Montevideo, 1997.
El lujo es vulgar.
(Escrito en un muro de Punta Carretas, Montevideo)
Escuchaba las herraduras cayendo sobre el asfalto como un paréntesis a otros ruidos de la capital que persistían de fondo, predecibles y esperados. Los caballos llegaban con cuentagotas y Ramón, parapetado tras la ventana, escudriñaba entre perplejo e indignado la danza de la basura de cada atardecer. Los hurgadores hundían sus brazos, olían, palpaban con los pies, y sopesaban bolsas de basura buscando envases o enseres usados que sus vecinos podían comprar y desechar. A veces, entre los residuos, también encontraban comida en buen estado salida de sus neveras demasiado llenas y aburridas. Esa realidad se fue haciendo cada vez más omnipresente: aquello que comía o bebía, los envases de lociones que extendía por su cara después del afeitado, los envoltorios innecesarios, los papeles que emborronaba de apuntes y tareas por hacer; todo ello lo unía a la persona que al atardecer nadaba entre la basura para ganar unos pesos o llevarse a casa un electrodoméstico roto para reparar.
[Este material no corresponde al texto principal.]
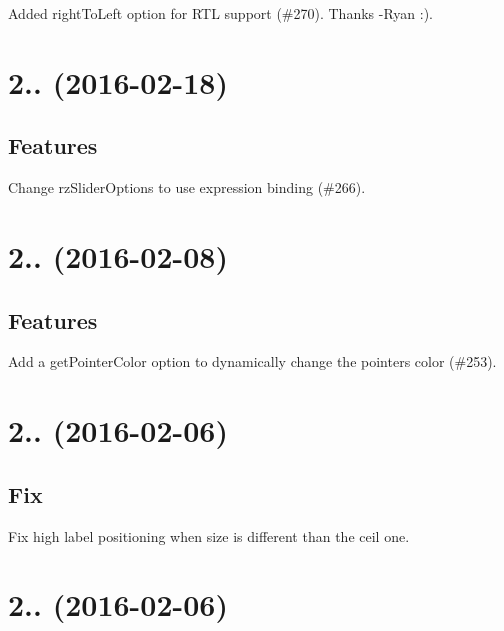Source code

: \begin{DoxyItemize}
\item Added {\ttfamily right\+To\+Left} option for R\+TL support (\#270). Thanks -\/\+Ryan \+:).
\end{DoxyItemize}

\section*{2.. (2016-\/02-\/18)}

\subsection*{Features}


\begin{DoxyItemize}
\item Change {\ttfamily rz\+Slider\+Options} to use expression binding (\#266).
\end{DoxyItemize}

\section*{2.. (2016-\/02-\/08)}

\subsection*{Features}


\begin{DoxyItemize}
\item Add a {\ttfamily get\+Pointer\+Color} option to dynamically change the pointers color (\#253).
\end{DoxyItemize}

\section*{2.. (2016-\/02-\/06)}

\subsection*{Fix}


\begin{DoxyItemize}
\item Fix high label positioning when size is different than the ceil one.
\end{DoxyItemize}

\section*{2.. (2016-\/02-\/06)}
De poco le servían las frases lava conciencias: «Es un trabajo informal, pero les da para comer», «los niños que acompañan a sus padres van a la escuela, no es como en otros países», «la Intendencia intenta controlar los abusos que los mayoristas del reciclaje cometen con el precio de la recogida diaria»... Había cientos de razones bien encajadas en el racionamiento educado y burgués, pero todas esas palabras no podían evitar el contraste obsceno, la evidencia desnuda de que en esa tan anunciada sociedad igualitaria alguien se había olvidado del último sedimento de la botella. Quienes flotaban en la superficie vivían en las casas de campo que Ramón había visto nada más aterrizar en Carrasco. En cambio, aquellos que se habían quedado atrapados en el fondo, junto a los posos cenagosos, habitaban lugares donde los turistas nunca llegaban. Los llamaban asentamientos o «cantegriles». Helena le había contado que era una comparación irónica con un lujoso barrio de Punta del Este. Formaban parte de la ciudad no oficial, la que ocupaba las zonas «ilegales», las mismas donde clasificaban los residuos. Para Ramón simbolizaban una realidad que no podía ver ni tocar, que moraba en otros barrios que él todavía no había pisado.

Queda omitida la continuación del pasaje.